Polytechnic ATMI Surakarta
- Former names: Academy of Industrial Machine Engineering (1968-)
- Type: Private Roman Catholic Research Non-profit Coeducational Higher education institution
- Established: 1968; 58 years ago
- Religious affiliation: Roman Catholic (Jesuit)
- Academic affiliations: St. Michael Technical School, Surakarta
- Rector: T. Agus Sriyono, SJ
- Location: Surakarta, Central Java, Indonesia 7°32′25.77″S 110°45′58.82″E﻿ / ﻿7.5404917°S 110.7663389°E
- Website: www.atmi.ac.id

= Polytechnic ATMI Surakarta =

Engineering academy in Surakarta, Indonesia

Polytechnic ATMI Surakarta, formerly called Academy of Industrial Machine Engineering, Indonesia, is a mechanical engineering academy established in 1968 with support from the Karya Bakti Foundation of the Indonesian Jesuits. It has developed into a higher education institution with a considerable influence on professional education, especially in the mechanical engineering industry (manufacturing engineering). It is owned and managed by the Society of Jesus.

== Program ==
ATMI Polytechnic Surakarta is an institution of higher education which concentrates on vocational education in manufacturing in Indonesia, having adopted a dual system education model from Germany and Switzerland. The school was first established in 1968 under the name of ATMI (Akademi Tekniknik Mesin Industri) and has always been dedicated to Production Based Education and Training (PBET).

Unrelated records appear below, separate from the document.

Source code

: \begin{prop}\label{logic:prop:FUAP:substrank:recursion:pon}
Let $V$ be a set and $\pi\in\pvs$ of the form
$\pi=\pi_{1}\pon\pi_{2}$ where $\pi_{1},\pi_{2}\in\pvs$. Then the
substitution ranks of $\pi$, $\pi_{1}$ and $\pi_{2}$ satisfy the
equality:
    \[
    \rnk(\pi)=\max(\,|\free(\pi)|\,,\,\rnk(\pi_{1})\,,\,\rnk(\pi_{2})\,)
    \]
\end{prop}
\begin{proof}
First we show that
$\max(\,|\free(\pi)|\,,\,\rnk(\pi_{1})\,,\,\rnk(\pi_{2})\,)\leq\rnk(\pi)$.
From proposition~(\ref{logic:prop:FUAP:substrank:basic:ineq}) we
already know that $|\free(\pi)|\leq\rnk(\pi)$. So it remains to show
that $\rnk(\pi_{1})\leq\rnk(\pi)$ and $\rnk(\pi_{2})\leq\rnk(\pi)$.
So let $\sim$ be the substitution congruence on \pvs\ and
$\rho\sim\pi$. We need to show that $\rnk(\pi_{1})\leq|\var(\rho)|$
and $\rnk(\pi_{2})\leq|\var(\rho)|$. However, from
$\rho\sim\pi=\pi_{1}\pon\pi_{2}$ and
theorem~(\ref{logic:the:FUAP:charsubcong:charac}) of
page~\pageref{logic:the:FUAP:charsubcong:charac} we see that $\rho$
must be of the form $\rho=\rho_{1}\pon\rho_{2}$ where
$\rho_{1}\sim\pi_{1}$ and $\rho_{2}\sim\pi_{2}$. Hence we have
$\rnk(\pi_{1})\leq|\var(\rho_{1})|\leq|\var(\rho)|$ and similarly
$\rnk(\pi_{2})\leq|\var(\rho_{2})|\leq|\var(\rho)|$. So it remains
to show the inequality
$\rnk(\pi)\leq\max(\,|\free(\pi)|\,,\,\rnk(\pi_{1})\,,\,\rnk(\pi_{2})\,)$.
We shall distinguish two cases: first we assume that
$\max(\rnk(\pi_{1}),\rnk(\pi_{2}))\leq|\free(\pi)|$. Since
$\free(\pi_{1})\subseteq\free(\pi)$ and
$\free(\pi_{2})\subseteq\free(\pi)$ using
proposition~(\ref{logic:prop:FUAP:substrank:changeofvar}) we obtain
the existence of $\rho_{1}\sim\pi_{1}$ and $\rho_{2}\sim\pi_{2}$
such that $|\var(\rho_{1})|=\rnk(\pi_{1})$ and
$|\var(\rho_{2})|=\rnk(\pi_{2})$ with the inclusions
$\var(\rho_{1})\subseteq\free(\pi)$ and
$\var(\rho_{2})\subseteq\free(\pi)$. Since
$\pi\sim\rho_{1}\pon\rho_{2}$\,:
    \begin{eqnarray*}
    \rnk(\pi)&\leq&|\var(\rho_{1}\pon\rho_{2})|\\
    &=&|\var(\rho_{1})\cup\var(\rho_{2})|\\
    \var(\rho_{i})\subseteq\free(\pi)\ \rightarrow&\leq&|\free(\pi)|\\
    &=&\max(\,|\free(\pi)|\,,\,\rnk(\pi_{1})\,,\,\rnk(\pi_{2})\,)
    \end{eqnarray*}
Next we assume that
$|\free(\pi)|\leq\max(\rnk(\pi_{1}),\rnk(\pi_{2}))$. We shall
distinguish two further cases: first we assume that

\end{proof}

ATMI Polytechnic first received university level ISO quality certification in the education and production field. The ISO 9001: 2000 quality assurance has been obtained since September 21, 2001, and its implementation is audited annually. The standard update to ISO 9001: 2008 was implemented on May 18, 2010.

ATMI Surakarta has 3 study programs, namely: Industrial Machinery Engineering, and Mechatronics Engineering, Mechanical and Machine Design Technique.